• **How to complete this task**
After locating the line containing "theorem, converse, literal", restate that line and each one after it exactly, through the last line of the material.

• **Listed entries**
========================

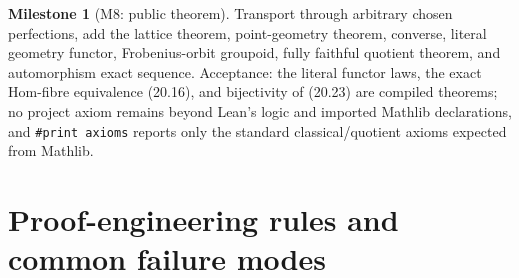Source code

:\documentclass[11pt,oneside]{article}
\theoremstyle{definition}
\newtheorem{milestone}[theorem]{Milestone}
\theoremstyle{remark}
\newcommand{\lean}[1]{\nolinkurl{#1}}
\begin{document}
\begin{milestone}[M8: public theorem]
Transport through arbitrary chosen perfections, add the lattice theorem, point-geometry
theorem, converse, literal geometry functor, Frobenius-orbit groupoid, fully faithful
quotient theorem, and automorphism exact sequence.  Acceptance: the literal functor laws,
the exact Hom-fibre equivalence (20.16), and bijectivity of (20.23) are compiled theorems;
no project axiom remains beyond Lean's logic and imported Mathlib declarations, and
\lean{\#print axioms} reports only the standard classical/quotient axioms expected from
Mathlib.
\end{milestone}

\section{Proof-engineering rules and common failure modes}
\end{document}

========================

• **Result of this task**
theorem, converse, literal geometry functor, Frobenius-orbit groupoid, fully faithful
quotient theorem, and automorphism exact sequence.  Acceptance: the literal functor laws,
the exact Hom-fibre equivalence (20.16), and bijectivity of (20.23) are compiled theorems;
no project axiom remains beyond Lean's logic and imported Mathlib declarations, and
\lean{\#print axioms} reports only the standard classical/quotient axioms expected from
Mathlib.
\end{milestone}

\section{Proof-engineering rules and common failure modes}
\end{document}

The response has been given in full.